## What is required
Give the number of lines in the data that contain "codigo", and nothing more.

Saved data entries:

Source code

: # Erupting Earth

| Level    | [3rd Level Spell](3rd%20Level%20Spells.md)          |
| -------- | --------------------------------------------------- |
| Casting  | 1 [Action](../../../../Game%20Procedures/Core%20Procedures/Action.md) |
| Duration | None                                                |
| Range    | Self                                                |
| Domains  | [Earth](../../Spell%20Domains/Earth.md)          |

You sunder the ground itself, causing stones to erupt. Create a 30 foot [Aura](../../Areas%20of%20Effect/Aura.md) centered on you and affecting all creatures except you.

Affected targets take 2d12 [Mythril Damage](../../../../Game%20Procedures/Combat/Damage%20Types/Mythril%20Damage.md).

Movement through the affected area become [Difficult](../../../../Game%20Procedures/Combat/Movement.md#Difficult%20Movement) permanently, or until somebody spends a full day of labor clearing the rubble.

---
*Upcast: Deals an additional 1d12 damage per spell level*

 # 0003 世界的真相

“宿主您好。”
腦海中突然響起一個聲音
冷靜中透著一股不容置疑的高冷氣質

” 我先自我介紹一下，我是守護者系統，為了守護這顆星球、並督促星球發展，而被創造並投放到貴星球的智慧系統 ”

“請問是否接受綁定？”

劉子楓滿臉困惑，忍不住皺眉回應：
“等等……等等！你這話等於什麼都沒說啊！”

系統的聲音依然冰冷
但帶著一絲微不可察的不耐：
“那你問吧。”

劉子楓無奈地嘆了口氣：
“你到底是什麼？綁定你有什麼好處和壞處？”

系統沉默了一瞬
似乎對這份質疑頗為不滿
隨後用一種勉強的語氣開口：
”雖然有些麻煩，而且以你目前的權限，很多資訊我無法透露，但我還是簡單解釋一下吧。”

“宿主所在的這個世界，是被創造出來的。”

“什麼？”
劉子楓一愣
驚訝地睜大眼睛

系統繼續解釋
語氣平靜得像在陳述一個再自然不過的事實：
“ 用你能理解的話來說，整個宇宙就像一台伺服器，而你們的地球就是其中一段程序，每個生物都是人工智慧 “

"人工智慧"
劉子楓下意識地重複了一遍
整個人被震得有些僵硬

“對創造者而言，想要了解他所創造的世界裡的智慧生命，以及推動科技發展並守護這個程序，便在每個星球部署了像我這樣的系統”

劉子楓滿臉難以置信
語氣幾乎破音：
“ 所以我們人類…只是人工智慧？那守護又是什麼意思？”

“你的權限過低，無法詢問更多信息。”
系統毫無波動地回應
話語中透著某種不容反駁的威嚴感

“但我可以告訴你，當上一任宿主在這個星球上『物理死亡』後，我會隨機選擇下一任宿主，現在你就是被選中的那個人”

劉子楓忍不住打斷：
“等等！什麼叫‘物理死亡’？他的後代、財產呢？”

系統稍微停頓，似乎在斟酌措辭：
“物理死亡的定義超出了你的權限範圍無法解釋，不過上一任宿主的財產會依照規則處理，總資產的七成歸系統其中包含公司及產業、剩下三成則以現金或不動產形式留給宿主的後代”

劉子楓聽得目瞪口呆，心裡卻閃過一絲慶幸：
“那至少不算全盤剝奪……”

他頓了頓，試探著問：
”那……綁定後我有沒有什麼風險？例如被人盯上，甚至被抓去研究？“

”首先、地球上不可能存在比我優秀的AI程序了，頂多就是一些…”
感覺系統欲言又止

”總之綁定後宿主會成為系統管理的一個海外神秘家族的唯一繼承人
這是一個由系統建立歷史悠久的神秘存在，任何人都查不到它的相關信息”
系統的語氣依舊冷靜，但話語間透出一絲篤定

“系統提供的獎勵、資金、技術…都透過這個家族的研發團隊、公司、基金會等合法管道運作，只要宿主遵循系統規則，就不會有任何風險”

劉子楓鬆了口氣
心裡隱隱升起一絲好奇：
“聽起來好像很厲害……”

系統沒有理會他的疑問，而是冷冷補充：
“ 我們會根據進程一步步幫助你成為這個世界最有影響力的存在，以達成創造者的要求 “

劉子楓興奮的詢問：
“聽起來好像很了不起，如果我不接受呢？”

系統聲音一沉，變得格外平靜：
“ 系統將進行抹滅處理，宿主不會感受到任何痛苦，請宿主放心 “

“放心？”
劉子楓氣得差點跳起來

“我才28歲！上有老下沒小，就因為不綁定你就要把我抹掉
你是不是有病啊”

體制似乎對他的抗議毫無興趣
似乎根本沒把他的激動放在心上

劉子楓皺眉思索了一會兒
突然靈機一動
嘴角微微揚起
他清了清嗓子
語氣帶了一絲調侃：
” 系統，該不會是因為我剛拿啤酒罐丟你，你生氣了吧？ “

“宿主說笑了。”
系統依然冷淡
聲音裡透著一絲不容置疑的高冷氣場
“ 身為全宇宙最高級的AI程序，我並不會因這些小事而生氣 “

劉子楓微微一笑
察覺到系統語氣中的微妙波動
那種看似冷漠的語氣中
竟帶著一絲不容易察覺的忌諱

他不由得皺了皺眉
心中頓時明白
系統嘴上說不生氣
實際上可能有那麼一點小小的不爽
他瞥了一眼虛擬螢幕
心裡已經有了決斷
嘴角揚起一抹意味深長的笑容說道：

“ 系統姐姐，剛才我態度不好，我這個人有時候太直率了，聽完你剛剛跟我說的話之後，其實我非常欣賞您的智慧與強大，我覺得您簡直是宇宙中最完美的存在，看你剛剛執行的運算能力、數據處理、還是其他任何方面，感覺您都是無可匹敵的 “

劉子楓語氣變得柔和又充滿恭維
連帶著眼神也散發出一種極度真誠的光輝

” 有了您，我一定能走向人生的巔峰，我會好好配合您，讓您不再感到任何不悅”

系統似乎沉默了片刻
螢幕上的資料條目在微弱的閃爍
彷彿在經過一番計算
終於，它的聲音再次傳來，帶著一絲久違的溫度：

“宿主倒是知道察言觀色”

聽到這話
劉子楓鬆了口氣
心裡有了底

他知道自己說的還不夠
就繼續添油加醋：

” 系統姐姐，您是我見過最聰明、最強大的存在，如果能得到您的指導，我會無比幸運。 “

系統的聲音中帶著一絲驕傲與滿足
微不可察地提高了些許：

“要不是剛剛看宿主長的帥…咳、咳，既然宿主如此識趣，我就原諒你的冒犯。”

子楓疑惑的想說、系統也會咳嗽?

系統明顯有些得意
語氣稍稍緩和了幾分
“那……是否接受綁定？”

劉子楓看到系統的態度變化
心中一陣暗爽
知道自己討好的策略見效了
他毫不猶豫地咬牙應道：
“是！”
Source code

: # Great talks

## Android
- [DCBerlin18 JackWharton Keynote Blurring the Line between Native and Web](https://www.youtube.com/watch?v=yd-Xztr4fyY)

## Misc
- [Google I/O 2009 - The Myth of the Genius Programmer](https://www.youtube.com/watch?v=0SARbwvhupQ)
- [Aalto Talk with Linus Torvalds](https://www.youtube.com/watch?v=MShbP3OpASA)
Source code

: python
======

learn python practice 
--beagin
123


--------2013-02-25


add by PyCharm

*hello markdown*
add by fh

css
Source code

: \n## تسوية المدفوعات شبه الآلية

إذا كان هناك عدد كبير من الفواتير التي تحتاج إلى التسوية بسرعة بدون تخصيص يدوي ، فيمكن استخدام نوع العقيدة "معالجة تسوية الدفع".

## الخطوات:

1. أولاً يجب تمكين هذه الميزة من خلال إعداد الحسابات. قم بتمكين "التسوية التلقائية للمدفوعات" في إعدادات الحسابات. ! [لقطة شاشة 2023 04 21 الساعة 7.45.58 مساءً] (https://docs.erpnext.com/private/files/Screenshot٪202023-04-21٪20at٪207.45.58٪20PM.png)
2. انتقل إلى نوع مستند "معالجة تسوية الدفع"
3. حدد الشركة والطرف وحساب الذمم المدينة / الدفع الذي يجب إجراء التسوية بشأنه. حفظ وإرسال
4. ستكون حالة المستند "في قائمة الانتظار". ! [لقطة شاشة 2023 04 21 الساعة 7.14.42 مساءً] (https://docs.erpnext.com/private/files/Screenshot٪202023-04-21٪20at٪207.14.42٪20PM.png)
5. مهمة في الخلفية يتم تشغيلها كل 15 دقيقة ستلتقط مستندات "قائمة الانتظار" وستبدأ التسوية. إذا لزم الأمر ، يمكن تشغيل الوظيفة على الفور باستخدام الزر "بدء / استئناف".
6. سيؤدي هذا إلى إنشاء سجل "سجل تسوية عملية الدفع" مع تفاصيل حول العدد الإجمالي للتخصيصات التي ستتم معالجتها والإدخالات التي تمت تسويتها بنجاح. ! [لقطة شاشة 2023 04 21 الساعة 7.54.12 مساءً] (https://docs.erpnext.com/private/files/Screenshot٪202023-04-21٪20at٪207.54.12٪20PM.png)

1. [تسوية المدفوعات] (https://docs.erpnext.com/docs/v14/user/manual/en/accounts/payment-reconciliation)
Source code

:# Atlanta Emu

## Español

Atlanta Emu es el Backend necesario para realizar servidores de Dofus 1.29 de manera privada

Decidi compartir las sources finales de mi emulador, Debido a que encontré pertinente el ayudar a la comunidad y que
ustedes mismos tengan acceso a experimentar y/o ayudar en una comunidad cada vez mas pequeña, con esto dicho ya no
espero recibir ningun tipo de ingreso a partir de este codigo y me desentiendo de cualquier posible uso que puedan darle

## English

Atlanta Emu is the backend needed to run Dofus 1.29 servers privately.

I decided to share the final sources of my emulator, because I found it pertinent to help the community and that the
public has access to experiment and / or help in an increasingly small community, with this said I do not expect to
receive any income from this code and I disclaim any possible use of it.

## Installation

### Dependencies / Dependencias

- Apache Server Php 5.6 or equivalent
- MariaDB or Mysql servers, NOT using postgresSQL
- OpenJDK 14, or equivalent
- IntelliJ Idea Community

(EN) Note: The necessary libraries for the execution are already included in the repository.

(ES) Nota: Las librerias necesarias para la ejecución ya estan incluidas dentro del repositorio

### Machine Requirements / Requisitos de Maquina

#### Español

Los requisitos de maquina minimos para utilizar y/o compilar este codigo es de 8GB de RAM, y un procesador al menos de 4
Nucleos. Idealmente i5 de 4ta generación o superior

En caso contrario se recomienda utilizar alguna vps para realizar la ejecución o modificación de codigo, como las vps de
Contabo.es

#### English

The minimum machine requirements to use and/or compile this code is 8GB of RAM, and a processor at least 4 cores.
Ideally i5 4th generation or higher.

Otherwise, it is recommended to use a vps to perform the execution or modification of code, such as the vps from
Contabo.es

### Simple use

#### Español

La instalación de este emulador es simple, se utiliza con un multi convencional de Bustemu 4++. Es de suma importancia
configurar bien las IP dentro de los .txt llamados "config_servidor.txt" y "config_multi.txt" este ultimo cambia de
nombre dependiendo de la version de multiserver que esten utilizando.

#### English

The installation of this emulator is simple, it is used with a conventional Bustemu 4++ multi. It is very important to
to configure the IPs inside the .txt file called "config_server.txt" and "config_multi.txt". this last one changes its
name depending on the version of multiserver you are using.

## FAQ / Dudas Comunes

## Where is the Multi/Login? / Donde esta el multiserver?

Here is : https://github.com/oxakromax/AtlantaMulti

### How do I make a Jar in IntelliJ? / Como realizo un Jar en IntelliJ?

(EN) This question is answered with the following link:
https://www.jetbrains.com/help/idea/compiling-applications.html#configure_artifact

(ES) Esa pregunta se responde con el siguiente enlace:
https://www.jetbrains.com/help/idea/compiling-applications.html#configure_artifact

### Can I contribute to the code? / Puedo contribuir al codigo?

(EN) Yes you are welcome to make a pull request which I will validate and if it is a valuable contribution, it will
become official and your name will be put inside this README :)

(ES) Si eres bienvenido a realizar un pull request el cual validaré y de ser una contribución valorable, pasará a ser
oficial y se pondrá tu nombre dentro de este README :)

## Expected answer
4